Records from a data source
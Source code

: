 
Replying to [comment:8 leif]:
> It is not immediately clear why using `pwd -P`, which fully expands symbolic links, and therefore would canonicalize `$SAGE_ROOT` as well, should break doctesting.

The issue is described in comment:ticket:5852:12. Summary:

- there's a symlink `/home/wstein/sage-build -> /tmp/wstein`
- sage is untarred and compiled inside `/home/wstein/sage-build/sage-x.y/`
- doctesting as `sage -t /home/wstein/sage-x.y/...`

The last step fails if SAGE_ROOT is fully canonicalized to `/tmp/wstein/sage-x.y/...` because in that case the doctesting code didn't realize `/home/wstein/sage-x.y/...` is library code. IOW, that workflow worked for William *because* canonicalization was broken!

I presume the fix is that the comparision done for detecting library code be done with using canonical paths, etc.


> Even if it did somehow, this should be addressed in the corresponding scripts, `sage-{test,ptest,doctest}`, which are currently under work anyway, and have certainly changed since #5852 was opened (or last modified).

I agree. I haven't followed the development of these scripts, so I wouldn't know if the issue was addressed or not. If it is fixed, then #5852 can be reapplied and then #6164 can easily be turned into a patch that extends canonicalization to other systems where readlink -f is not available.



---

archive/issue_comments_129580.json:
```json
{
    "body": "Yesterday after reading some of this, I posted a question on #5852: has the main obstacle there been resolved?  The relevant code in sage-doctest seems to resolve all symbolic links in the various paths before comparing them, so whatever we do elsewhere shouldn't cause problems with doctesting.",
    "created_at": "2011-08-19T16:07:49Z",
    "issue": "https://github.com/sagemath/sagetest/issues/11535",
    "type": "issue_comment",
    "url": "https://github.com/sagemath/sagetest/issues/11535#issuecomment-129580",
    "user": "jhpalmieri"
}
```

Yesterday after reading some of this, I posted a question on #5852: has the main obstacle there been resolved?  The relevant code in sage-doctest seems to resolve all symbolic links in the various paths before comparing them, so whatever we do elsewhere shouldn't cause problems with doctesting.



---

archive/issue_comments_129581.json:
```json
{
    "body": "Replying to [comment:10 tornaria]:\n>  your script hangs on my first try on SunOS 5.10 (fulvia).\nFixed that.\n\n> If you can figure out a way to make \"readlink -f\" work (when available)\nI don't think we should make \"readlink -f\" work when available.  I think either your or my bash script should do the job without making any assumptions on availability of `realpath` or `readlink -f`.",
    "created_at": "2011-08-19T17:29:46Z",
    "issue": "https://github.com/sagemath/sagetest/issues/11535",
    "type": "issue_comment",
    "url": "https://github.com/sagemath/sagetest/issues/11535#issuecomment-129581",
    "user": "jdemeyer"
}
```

> **REQUIRED WORK**
Line by line, the data should be returned exactly as written.

> **ANSWER BOX**
Source code

: 
Replying to [comment:8 leif]:
> It is not immediately clear why using `pwd -P`, which fully expands symbolic links, and therefore would canonicalize `$SAGE_ROOT` as well, should break doctesting.

The issue is described in comment:ticket:5852:12. Summary:

- there's a symlink `/home/wstein/sage-build -> /tmp/wstein`
- sage is untarred and compiled inside `/home/wstein/sage-build/sage-x.y/`
- doctesting as `sage -t /home/wstein/sage-x.y/...`

The last step fails if SAGE_ROOT is fully canonicalized to `/tmp/wstein/sage-x.y/...` because in that case the doctesting code didn't realize `/home/wstein/sage-x.y/...` is library code. IOW, that workflow worked for William *because* canonicalization was broken!

I presume the fix is that the comparision done for detecting library code be done with using canonical paths, etc.


> Even if it did somehow, this should be addressed in the corresponding scripts, `sage-{test,ptest,doctest}`, which are currently under work anyway, and have certainly changed since #5852 was opened (or last modified).

I agree. I haven't followed the development of these scripts, so I wouldn't know if the issue was addressed or not. If it is fixed, then #5852 can be reapplied and then #6164 can easily be turned into a patch that extends canonicalization to other systems where readlink -f is not available.



---

archive/issue_comments_129580.json:
```json
{
    "body": "Yesterday after reading some of this, I posted a question on #5852: has the main obstacle there been resolved?  The relevant code in sage-doctest seems to resolve all symbolic links in the various paths before comparing them, so whatever we do elsewhere shouldn't cause problems with doctesting.",
    "created_at": "2011-08-19T16:07:49Z",
    "issue": "https://github.com/sagemath/sagetest/issues/11535",
    "type": "issue_comment",
    "url": "https://github.com/sagemath/sagetest/issues/11535#issuecomment-129580",
    "user": "jhpalmieri"
}
```

Yesterday after reading some of this, I posted a question on #5852: has the main obstacle there been resolved?  The relevant code in sage-doctest seems to resolve all symbolic links in the various paths before comparing them, so whatever we do elsewhere shouldn't cause problems with doctesting.



---

archive/issue_comments_129581.json:
```json
{
    "body": "Replying to [comment:10 tornaria]:\n>  your script hangs on my first try on SunOS 5.10 (fulvia).\nFixed that.\n\n> If you can figure out a way to make \"readlink -f\" work (when available)\nI don't think we should make \"readlink -f\" work when available.  I think either your or my bash script should do the job without making any assumptions on availability of `realpath` or `readlink -f`.",
    "created_at": "2011-08-19T17:29:46Z",
    "issue": "https://github.com/sagemath/sagetest/issues/11535",
    "type": "issue_comment",
    "url": "https://github.com/sagemath/sagetest/issues/11535#issuecomment-129581",
    "user": "jdemeyer"
}
```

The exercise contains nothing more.